--- What is required ---
Line count for the string "clustering" in the records below: report that figure and nothing else.

--- Raw data ---
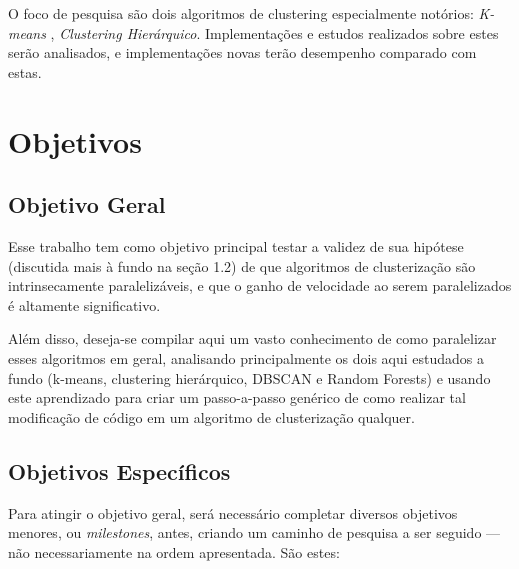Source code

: \documentclass[12pt, %
openright, 
oneside, %
a4paper,    %
brazil]{facom-ufu-abntex2}
\def\qntAlgrtm{dois}
\begin{document}

O foco de pesquisa são \qntAlgrtm{} algoritmos de clustering especialmente notórios: \textit{K-means} \cite{GPU-accelerated-K-Means}, \textit{Clustering Hierárquico}. Implementações e estudos realizados sobre estes serão analisados, e implementações novas terão desempenho comparado com estas.


\section{Objetivos}

\subsection{Objetivo Geral}

Esse trabalho tem como objetivo principal testar a validez de sua hipótese (discutida mais à fundo na seção 1.2) de que algoritmos de clusterização são intrinsecamente paralelizáveis, e que o ganho de velocidade ao serem paralelizados é altamente significativo.

Além disso, deseja-se compilar aqui um vasto conhecimento de como paralelizar esses algoritmos em geral, analisando principalmente os \qntAlgrtm{} aqui estudados a fundo (k-means, clustering hierárquico, DBSCAN e Random Forests) e usando este aprendizado para criar um passo-a-passo genérico de como realizar tal modificação de código em um algoritmo de clusterização qualquer.

\subsection{Objetivos Específicos}

Para atingir o objetivo geral, será necessário completar diversos objetivos menores, ou \textit{milestones}, antes, criando um caminho de pesquisa a ser seguido --- não necessariamente na ordem apresentada. São estes:
\end{document}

--- Exercise output ---
2